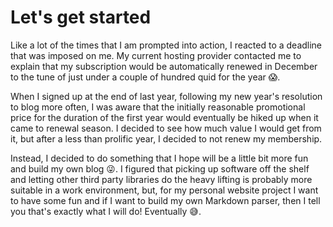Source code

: # Let's get started

Like a lot of the times that I am prompted into action, I reacted to a deadline that was imposed on me. My current hosting provider contacted me to explain that my subscription would be automatically renewed in December to the tune of just under a couple of hundred quid for the year 😱.

When I signed up at the end of last year, following my new year's resolution to blog more often, I was aware that the initially reasonable promotional price for the duration of the first year would eventually be hiked up when it came to renewal season. I decided to see how much value I would get from it, but after a less than prolific year, I decided to not renew my membership.

Instead, I decided to do something that I hope will be a little bit more fun and build my own blog 😜. I figured that picking up software off the shelf and letting other third party libraries do the heavy lifting is probably more suitable in a work environment, but, for my personal website project I want to have some fun and if I want to build my own Markdown parser, then I tell you that's exactly what I will do! Eventually 😅.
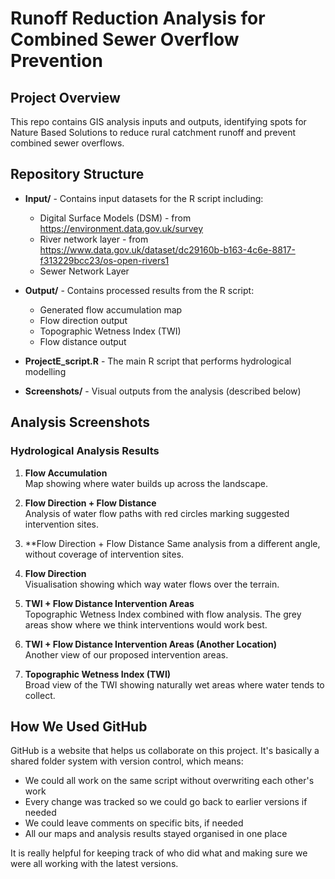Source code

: # Runoff Reduction Analysis for Combined Sewer Overflow Prevention

## Project Overview

This repo contains GIS analysis inputs and outputs, identifying spots for Nature Based Solutions to reduce rural catchment runoff and prevent combined sewer overflows.

## Repository Structure

-   **Input/** - Contains input datasets for the R script including:

    -   Digital Surface Models (DSM) - from https://environment.data.gov.uk/survey
    -   River network layer - from https://www.data.gov.uk/dataset/dc29160b-b163-4c6e-8817-f313229bcc23/os-open-rivers1
    -   Sewer Network Layer

-   **Output/** - Contains processed results from the R script:

    -   Generated flow accumulation map
    -   Flow direction output
    -   Topographic Wetness Index (TWI)
    -   Flow distance output

-   **ProjectE_script.R** - The main R script that performs hydrological modelling

-   **Screenshots/** - Visual outputs from the analysis (described below)

## Analysis Screenshots

### Hydrological Analysis Results

1. **Flow Accumulation**  
   Map showing where water builds up across the landscape.

2. **Flow Direction + Flow Distance**  
   Analysis of water flow paths with red circles marking suggested intervention sites.

3. **Flow Direction + Flow Distance 
   Same analysis from a different angle, without coverage of intervention sites.

4. **Flow Direction**  
   Visualisation showing which way water flows over the terrain.

5. **TWI + Flow Distance Intervention Areas**  
   Topographic Wetness Index combined with flow analysis. The grey areas show where we think interventions would work best.

6. **TWI + Flow Distance Intervention Areas (Another Location)**  
   Another view of our proposed intervention areas.

7. **Topographic Wetness Index (TWI)**  
   Broad view of the TWI showing naturally wet areas where water tends to collect.

## How We Used GitHub

GitHub is a website that helps us collaborate on this project. It's basically a shared folder system with version control, which means:

-   We could all work on the same script without overwriting each other's work
-   Every change was tracked so we could go back to earlier versions if needed
-   We could leave comments on specific bits, if needed
-   All our maps and analysis results stayed organised in one place

It is really helpful for keeping track of who did what and making sure we were all working with the latest versions.
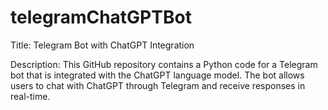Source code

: # telegramChatGPTBot
Title: Telegram Bot with ChatGPT Integration 

Description: This GitHub repository contains a Python code for a Telegram bot that is integrated with the ChatGPT language model. The bot allows users to chat with ChatGPT through Telegram and receive responses in real-time.
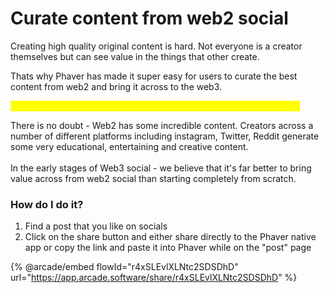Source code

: # Curate content from web2 social

Creating high quality original content is hard. Not everyone is a creator themselves but can see value in the things that other create.&#x20;

Thats why Phaver has made it super easy for users to curate the best content from web2 and bring it across to the web3.&#x20;

<mark style="color:yellow;">Embed your favourite web2 social posts directly into your Phaver feed</mark>

There is no doubt - Web2 has some incredible content. Creators across a number of different platforms including instagram, Twitter, Reddit generate some very educational, entertaining and creative content. \
\
In the early stages of Web3 social - we believe that it's far better to bring value across from web2 social than starting completely from scratch.&#x20;

### How do I do it?

1. Find a post that you like on socials
2. Click on the share button and either share directly to the Phaver native app or copy the link and paste it into Phaver while on the "post" page

{% @arcade/embed flowId="r4xSLEvlXLNtc2SDSDhD" url="https://app.arcade.software/share/r4xSLEvlXLNtc2SDSDhD" %}

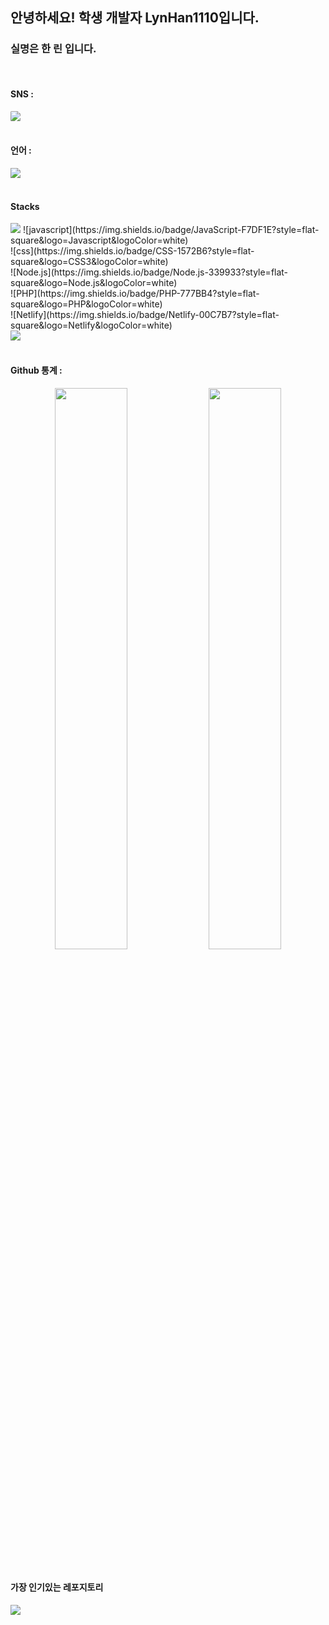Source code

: <h2>안녕하세요! 학생 개발자 LynHan1110입니다.</h2>
<h3>  실명은 한 린 입니다.</h3>

  <br />
   <h4>SNS :</h4> 
  <img src="https://discord.c99.nl/widget/theme-1/1000315891898138634.png" style="border-radius: 10%;" />
<br /><br />
<h4>언어 : </h4>
<img src="https://github-readme-stats.vercel.app/api/top-langs/?username=LynHan1110" />
<br />
<br />
<h4>Stacks</h4>
<img src="https://img.shields.io/badge/HTML-E34F26?style=flat-square&logo=HTML5&logoColor=white"></img>
 ![javascript](https://img.shields.io/badge/JavaScript-F7DF1E?style=flat-square&logo=Javascript&logoColor=white)  <br />
 ![css](https://img.shields.io/badge/CSS-1572B6?style=flat-square&logo=CSS3&logoColor=white)<br />
 ![Node.js](https://img.shields.io/badge/Node.js-339933?style=flat-square&logo=Node.js&logoColor=white)<br />
 ![PHP](https://img.shields.io/badge/PHP-777BB4?style=flat-square&logo=PHP&logoColor=white)<br />
 ![Netlify](https://img.shields.io/badge/Netlify-00C7B7?style=flat-square&logo=Netlify&logoColor=white)<br />
 <img src="https://img.shields.io/badge/-%ED%95%9C%EA%B5%AD%EB%A7%90-blue"/>
<br />
<br />
<h4>Github 통계 : </h4>
<p align="center">
<img src="https://github-readme-stats.vercel.app/api?username=LynHan1110&theme=gotham&show_icons=true&count_private=true&hide_border=true"  width="48%"/>
<img src="https://github-readme-streak-stats.herokuapp.com?user=LynHan1110&theme=gotham&hide_border=true&date_format=M%20j%5B%2C%20Y%5D"  width="48%"/>
<br /><br />
  <h4>가장 인기있는 레포지토리</h4>
<img src="https://github-readme-stats.vercel.app/api/pin/?username=LynHan1110&repo=BibleProject" />
</p>
<br />
<br />

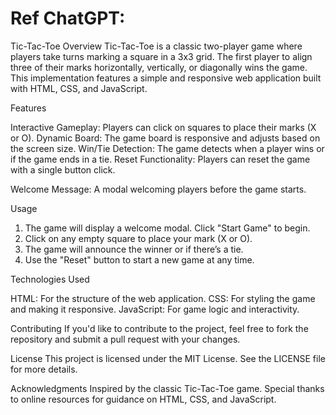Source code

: # Ref ChatGPT:
Tic-Tac-Toe
Overview
Tic-Tac-Toe is a classic two-player game where players take turns marking a square in a 3x3 grid. The first player to align three of their marks horizontally, vertically, or diagonally wins the game. This implementation features a simple and responsive web application built with HTML, CSS, and JavaScript.

Features

Interactive Gameplay: 
    Players can click on squares to place their marks (X or O).
Dynamic Board: 
    The game board is responsive and adjusts based on the screen size.
Win/Tie Detection: 
    The game detects when a player wins or if the game ends in a tie.
Reset Functionality: 
    Players can reset the game with a single button click.

Welcome Message: 
    A modal welcoming players before the game starts.

Usage

1. The game will display a welcome modal. Click "Start Game" to begin.
2. Click on any empty square to place your mark (X or O).
3. The game will announce the winner or if there’s a tie.
4. Use the "Reset" button to start a new game at any time.

Technologies Used

HTML: For the structure of the web application.
CSS: For styling the game and making it responsive.
JavaScript: For game logic and interactivity.

Contributing
If you'd like to contribute to the project, feel free to fork the repository and submit a pull request with your changes.

License
This project is licensed under the MIT License. See the LICENSE file for more details.

Acknowledgments
Inspired by the classic Tic-Tac-Toe game.
Special thanks to online resources for guidance on HTML, CSS, and JavaScript.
◆ ◆ ◆
• [WHAT YOU SHOULD DO]:
The response should consist of the entries above, given again exactly and free of pictures.

• [WRITTEN REPLY]:
Source code

: # Let's get started

Like a lot of the times that I am prompted into action, I reacted to a deadline that was imposed on me. My current hosting provider contacted me to explain that my subscription would be automatically renewed in December to the tune of just under a couple of hundred quid for the year 😱.

When I signed up at the end of last year, following my new year's resolution to blog more often, I was aware that the initially reasonable promotional price for the duration of the first year would eventually be hiked up when it came to renewal season. I decided to see how much value I would get from it, but after a less than prolific year, I decided to not renew my membership.

Instead, I decided to do something that I hope will be a little bit more fun and build my own blog 😜. I figured that picking up software off the shelf and letting other third party libraries do the heavy lifting is probably more suitable in a work environment, but, for my personal website project I want to have some fun and if I want to build my own Markdown parser, then I tell you that's exactly what I will do! Eventually 😅.
Source code

: # Runoff Reduction Analysis for Combined Sewer Overflow Prevention

## Project Overview

This repo contains GIS analysis inputs and outputs, identifying spots for Nature Based Solutions to reduce rural catchment runoff and prevent combined sewer overflows.

## Repository Structure

-   **Input/** - Contains input datasets for the R script including:

    -   Digital Surface Models (DSM) - from https://environment.data.gov.uk/survey
    -   River network layer - from https://www.data.gov.uk/dataset/dc29160b-b163-4c6e-8817-f313229bcc23/os-open-rivers1
    -   Sewer Network Layer

-   **Output/** - Contains processed results from the R script:

    -   Generated flow accumulation map
    -   Flow direction output
    -   Topographic Wetness Index (TWI)
    -   Flow distance output

-   **ProjectE_script.R** - The main R script that performs hydrological modelling

-   **Screenshots/** - Visual outputs from the analysis (described below)

## Analysis Screenshots

### Hydrological Analysis Results

1. **Flow Accumulation**  
   Map showing where water builds up across the landscape.

2. **Flow Direction + Flow Distance**  
   Analysis of water flow paths with red circles marking suggested intervention sites.

3. **Flow Direction + Flow Distance 
   Same analysis from a different angle, without coverage of intervention sites.

4. **Flow Direction**  
   Visualisation showing which way water flows over the terrain.

5. **TWI + Flow Distance Intervention Areas**  
   Topographic Wetness Index combined with flow analysis. The grey areas show where we think interventions would work best.

6. **TWI + Flow Distance Intervention Areas (Another Location)**  
   Another view of our proposed intervention areas.

7. **Topographic Wetness Index (TWI)**  
   Broad view of the TWI showing naturally wet areas where water tends to collect.

## How We Used GitHub

GitHub is a website that helps us collaborate on this project. It's basically a shared folder system with version control, which means:

-   We could all work on the same script without overwriting each other's work
-   Every change was tracked so we could go back to earlier versions if needed
-   We could leave comments on specific bits, if needed
-   All our maps and analysis results stayed organised in one place

It is really helpful for keeping track of who did what and making sure we were all working with the latest versions.
Source code

: # telegramChatGPTBot
Title: Telegram Bot with ChatGPT Integration 

Description: This GitHub repository contains a Python code for a Telegram bot that is integrated with the ChatGPT language model. The bot allows users to chat with ChatGPT through Telegram and receive responses in real-time.
Source code

: # Curate content from web2 social

Creating high quality original content is hard. Not everyone is a creator themselves but can see value in the things that other create.&#x20;

Thats why Phaver has made it super easy for users to curate the best content from web2 and bring it across to the web3.&#x20;

<mark style="color:yellow;">Embed your favourite web2 social posts directly into your Phaver feed</mark>

There is no doubt - Web2 has some incredible content. Creators across a number of different platforms including instagram, Twitter, Reddit generate some very educational, entertaining and creative content. \
\
In the early stages of Web3 social - we believe that it's far better to bring value across from web2 social than starting completely from scratch.&#x20;

### How do I do it?

1. Find a post that you like on socials
2. Click on the share button and either share directly to the Phaver native app or copy the link and paste it into Phaver while on the "post" page

{% @arcade/embed flowId="r4xSLEvlXLNtc2SDSDhD" url="https://app.arcade.software/share/r4xSLEvlXLNtc2SDSDhD" %}

Source code

: <h2>안녕하세요! 학생 개발자 LynHan1110입니다.</h2>
<h3>  실명은 한 린 입니다.</h3>

  <br />
   <h4>SNS :</h4> 
  <img src="https://discord.c99.nl/widget/theme-1/1000315891898138634.png" style="border-radius: 10%;" />
<br /><br />
<h4>언어 : </h4>
<img src="https://github-readme-stats.vercel.app/api/top-langs/?username=LynHan1110" />
<br />
<br />
<h4>Stacks</h4>
<img src="https://img.shields.io/badge/HTML-E34F26?style=flat-square&logo=HTML5&logoColor=white"></img>
 ![javascript](https://img.shields.io/badge/JavaScript-F7DF1E?style=flat-square&logo=Javascript&logoColor=white)  <br />
 ![css](https://img.shields.io/badge/CSS-1572B6?style=flat-square&logo=CSS3&logoColor=white)<br />
 ![Node.js](https://img.shields.io/badge/Node.js-339933?style=flat-square&logo=Node.js&logoColor=white)<br />
 ![PHP](https://img.shields.io/badge/PHP-777BB4?style=flat-square&logo=PHP&logoColor=white)<br />
 ![Netlify](https://img.shields.io/badge/Netlify-00C7B7?style=flat-square&logo=Netlify&logoColor=white)<br />
 <img src="https://img.shields.io/badge/-%ED%95%9C%EA%B5%AD%EB%A7%90-blue"/>
<br />
<br />
<h4>Github 통계 : </h4>
<p align="center">
<img src="https://github-readme-stats.vercel.app/api?username=LynHan1110&theme=gotham&show_icons=true&count_private=true&hide_border=true"  width="48%"/>
<img src="https://github-readme-streak-stats.herokuapp.com?user=LynHan1110&theme=gotham&hide_border=true&date_format=M%20j%5B%2C%20Y%5D"  width="48%"/>
<br /><br />
  <h4>가장 인기있는 레포지토리</h4>
<img src="https://github-readme-stats.vercel.app/api/pin/?username=LynHan1110&repo=BibleProject" />
</p>
<br />
<br />

Source code

: # Ref ChatGPT:
Tic-Tac-Toe
Overview
Tic-Tac-Toe is a classic two-player game where players take turns marking a square in a 3x3 grid. The first player to align three of their marks horizontally, vertically, or diagonally wins the game. This implementation features a simple and responsive web application built with HTML, CSS, and JavaScript.

Features

Interactive Gameplay: 
    Players can click on squares to place their marks (X or O).
Dynamic Board: 
    The game board is responsive and adjusts based on the screen size.
Win/Tie Detection: 
    The game detects when a player wins or if the game ends in a tie.
Reset Functionality: 
    Players can reset the game with a single button click.

Welcome Message: 
    A modal welcoming players before the game starts.

Usage

1. The game will display a welcome modal. Click "Start Game" to begin.
2. Click on any empty square to place your mark (X or O).
3. The game will announce the winner or if there’s a tie.
4. Use the "Reset" button to start a new game at any time.

Technologies Used

HTML: For the structure of the web application.
CSS: For styling the game and making it responsive.
JavaScript: For game logic and interactivity.

Contributing
If you'd like to contribute to the project, feel free to fork the repository and submit a pull request with your changes.

License
This project is licensed under the MIT License. See the LICENSE file for more details.

Acknowledgments
Inspired by the classic Tic-Tac-Toe game.
Special thanks to online resources for guidance on HTML, CSS, and JavaScript.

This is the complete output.